Officials are moving forward with the first phase of a plan to install solar panels on the roofs of New Canaan’s public schools.
New Canaan Public Schools Director of Finance and Operations Dr. Jo-Ann Keating told the Board of Education at its regular meeting July 15 that a revised contract with the party providing the panels had been finalized.
The revised contract is “about 73% less than our current rate that we pay per kilowatt hour,” Keating said at the meeting, held in the Wagner Room at New Canaan High School.
“The panel system is going to cover about 80% of our demand requirement, so we’ll still be going out to the grid for about 20% of what we need,” she added.
The revised contract follows months of progress in bringing the sustainable power source to New Canaan Public Schools.

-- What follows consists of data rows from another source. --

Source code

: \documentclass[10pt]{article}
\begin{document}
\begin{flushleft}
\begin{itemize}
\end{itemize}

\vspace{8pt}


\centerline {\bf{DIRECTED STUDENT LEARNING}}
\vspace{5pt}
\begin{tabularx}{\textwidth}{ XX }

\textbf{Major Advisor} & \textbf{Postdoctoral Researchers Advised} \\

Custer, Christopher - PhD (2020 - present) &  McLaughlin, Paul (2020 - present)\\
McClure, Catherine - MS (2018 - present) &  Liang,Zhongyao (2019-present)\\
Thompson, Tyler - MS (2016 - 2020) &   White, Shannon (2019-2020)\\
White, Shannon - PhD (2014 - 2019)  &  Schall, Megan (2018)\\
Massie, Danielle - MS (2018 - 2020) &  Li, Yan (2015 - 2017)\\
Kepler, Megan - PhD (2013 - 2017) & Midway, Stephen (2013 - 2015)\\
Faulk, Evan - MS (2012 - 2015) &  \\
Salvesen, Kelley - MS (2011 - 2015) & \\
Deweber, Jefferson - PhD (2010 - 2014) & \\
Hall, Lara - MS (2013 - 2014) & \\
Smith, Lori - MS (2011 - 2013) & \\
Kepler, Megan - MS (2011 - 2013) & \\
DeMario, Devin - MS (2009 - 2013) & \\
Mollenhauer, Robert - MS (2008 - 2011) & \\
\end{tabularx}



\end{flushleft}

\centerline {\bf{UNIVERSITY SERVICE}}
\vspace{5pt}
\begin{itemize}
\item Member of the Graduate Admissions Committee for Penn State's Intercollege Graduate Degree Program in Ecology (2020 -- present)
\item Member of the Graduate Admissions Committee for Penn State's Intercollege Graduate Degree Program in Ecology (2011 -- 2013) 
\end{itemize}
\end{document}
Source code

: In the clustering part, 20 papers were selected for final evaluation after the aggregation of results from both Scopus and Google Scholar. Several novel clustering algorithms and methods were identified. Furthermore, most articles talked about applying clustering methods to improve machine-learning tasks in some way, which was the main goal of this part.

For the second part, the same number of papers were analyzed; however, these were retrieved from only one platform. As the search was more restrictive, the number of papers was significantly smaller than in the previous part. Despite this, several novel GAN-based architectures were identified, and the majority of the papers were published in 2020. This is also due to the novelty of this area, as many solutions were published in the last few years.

At the Board’s April 22 meeting, Keating said that solar panels are to be installed on the roof of South School this summer, with a plan for installation on East and West schools and Saxe Middle Schools over the next three years.

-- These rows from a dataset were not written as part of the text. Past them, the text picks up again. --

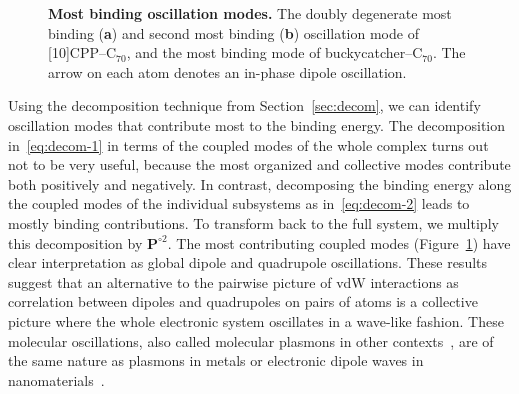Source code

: \begin{figure}
{
}
\caption{\textbf{Most binding oscillation modes.}
The doubly degenerate most binding (\textbf a) and second most binding (\textbf b) oscillation mode of [10]CPP--C$_{70}$, and the most binding mode of buckycatcher--C$_{70}$.
The arrow on each atom denotes an in-phase dipole oscillation.
}\label{fig:mbd-modes}
\end{figure}

Using the decomposition technique from Section~\ref{sec:decom}, we can identify oscillation modes that contribute most to the binding energy.
The decomposition in~\eqref{eq:decom-1} in terms of the coupled modes of the whole complex turns out not to be very useful, because the most organized and collective modes contribute both positively and negatively.
In contrast, decomposing the binding energy along the coupled modes of the individual subsystems as in~\eqref{eq:decom-2} leads to mostly binding contributions.
To transform back to the full system, we multiply this decomposition by $\mathbf P^{\circ2}$.
The most contributing coupled modes (Figure~\ref{fig:mbd-modes}) have clear interpretation as global dipole and quadrupole oscillations.
These results suggest that an alternative to the pairwise picture of vdW interactions as correlation between dipoles and quadrupoles on pairs of atoms is a collective picture where the whole electronic system oscillates in a wave-like fashion.
These molecular oscillations, also called molecular plasmons in other contexts~\cite{LauchnerNL15}, are of the same nature as plasmons in metals or electronic dipole waves in nanomaterials~\cite{AmbrosettiS16}.

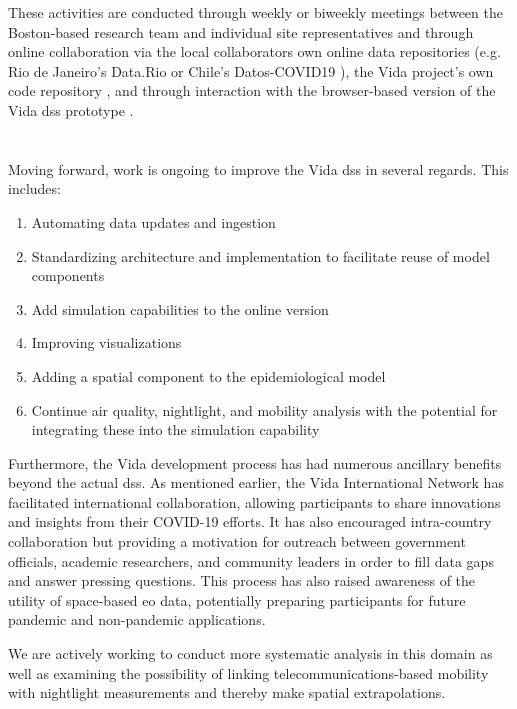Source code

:These activities are conducted through weekly or biweekly meetings between the Boston-based research team and individual site representatives and through online collaboration via the local collaborators own online data repositories (e.g. Rio de Janeiro's Data.Rio \cite{institutopereirapassosDataRio2017} or Chile's Datos-COVID19 \cite{ministeriodecienciatecnologiaconocimientoeinnovacionDatosCOVID192021}), the Vida project's own code repository \cite{reidMITVidaRepository2021}, and through interaction with the browser-based version of the Vida \ac{dss} prototype \cite{bluerasterMITVidaSupportBoston2021}.

\section{} \label{sec:vida-discuss}

Moving forward, work is ongoing to improve the Vida \ac{dss} in several regards. This includes:

\begin{enumerate}
    \item Automating data updates and ingestion
    \item Standardizing architecture and implementation to facilitate reuse of model components
    \item Add simulation capabilities to the online version
    \item Improving visualizations
    \item Adding a spatial component to the epidemiological model
    \item Continue air quality, nightlight, and mobility analysis with the potential for integrating these into the simulation capability
\end{enumerate}

Furthermore, the Vida development process has had numerous ancillary benefits beyond the actual \ac{dss}. As mentioned earlier, the Vida International Network has facilitated international collaboration, allowing participants to share innovations and insights from their COVID-19 efforts. It has also encouraged intra-country collaboration but providing a motivation for outreach between government officials, academic researchers, and community leaders in order to fill data gaps and answer pressing questions. This process has also raised awareness of the utility of space-based \ac{eo} data, potentially preparing participants for future pandemic and non-pandemic applications. 

We are actively working to conduct more systematic analysis in this domain as well as examining the possibility of linking telecommunications-based mobility with nightlight measurements and thereby make spatial extrapolations.

\section{} \label{sec:vida-concl}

“We have three roofs that are going to be replaced over the next three years—all the elementaries—which are prime candidates for solar,” she said. “They’re going to be 30-year roofs, and the solar will extend the life of those roofs beyond 30 years so I think it’s a great investment for the town.”

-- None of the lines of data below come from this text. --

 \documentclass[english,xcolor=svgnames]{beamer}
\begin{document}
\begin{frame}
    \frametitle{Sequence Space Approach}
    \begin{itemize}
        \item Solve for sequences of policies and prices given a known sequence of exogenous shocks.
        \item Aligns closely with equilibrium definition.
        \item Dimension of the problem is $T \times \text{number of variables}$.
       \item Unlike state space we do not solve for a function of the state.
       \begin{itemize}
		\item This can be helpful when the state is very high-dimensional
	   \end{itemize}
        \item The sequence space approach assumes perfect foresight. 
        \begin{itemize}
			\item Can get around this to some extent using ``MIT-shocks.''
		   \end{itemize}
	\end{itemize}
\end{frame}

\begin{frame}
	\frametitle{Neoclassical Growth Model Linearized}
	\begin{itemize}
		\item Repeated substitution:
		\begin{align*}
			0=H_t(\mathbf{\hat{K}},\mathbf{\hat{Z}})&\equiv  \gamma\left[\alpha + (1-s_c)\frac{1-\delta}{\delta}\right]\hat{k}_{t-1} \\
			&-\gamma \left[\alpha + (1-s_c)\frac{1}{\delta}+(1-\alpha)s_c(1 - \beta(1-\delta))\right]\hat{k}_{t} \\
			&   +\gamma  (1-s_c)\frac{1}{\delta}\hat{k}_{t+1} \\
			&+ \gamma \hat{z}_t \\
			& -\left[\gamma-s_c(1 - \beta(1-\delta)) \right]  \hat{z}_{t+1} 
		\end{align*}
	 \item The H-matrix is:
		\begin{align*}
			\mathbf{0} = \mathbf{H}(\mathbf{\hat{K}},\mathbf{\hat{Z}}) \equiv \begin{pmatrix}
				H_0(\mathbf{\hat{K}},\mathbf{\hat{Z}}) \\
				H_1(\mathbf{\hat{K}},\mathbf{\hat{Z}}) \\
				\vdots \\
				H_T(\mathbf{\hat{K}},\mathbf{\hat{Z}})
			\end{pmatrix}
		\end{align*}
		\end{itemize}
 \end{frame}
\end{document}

So far, there are no concrete plans to install solar panels on the NCHS roof, Keating said. Replacing the high school roof is an expensive project which will need to be started in the next several years, but which will take more than three to four years to complete, she added.
Superintendent of Schools Dr. Bryan Luizzi said that the district will “definitely…look at solar when it comes time to replace the high school roof.”
“All of this is reducing our carbon footprint as a school district,” he said.
Mark Robbins, President of Norwalk-based MHR Development LLC and engaged by the District to consult on the project, spoke to the Board of Ed at its June 10 meeting. He said that the system will be “net metered.”
“What that means is weekends, summertime, when the system’s over-generating—that power is fed back to the grid and the school district will receive a credit to draw upon in the winter months,” he said.
Robbins described a number of other benefits of installing solar panels. They will extend the life of the roofs they are installed on, he said, “because those panels are absorbing the solar radiation, not the rubber roof membrane.”
There will also be a benefit to the schools’ AC system, he said—like a beach umbrella, the panels will provide a physical cooling effect to the building itself, reducing “the wear and tear on the AC equipment.” Furthermore, he told the Board that there will be “an energy kiosk” in the school lobby “that can be programmed into STEM [Science, Technology, Engineering and Math]” learning.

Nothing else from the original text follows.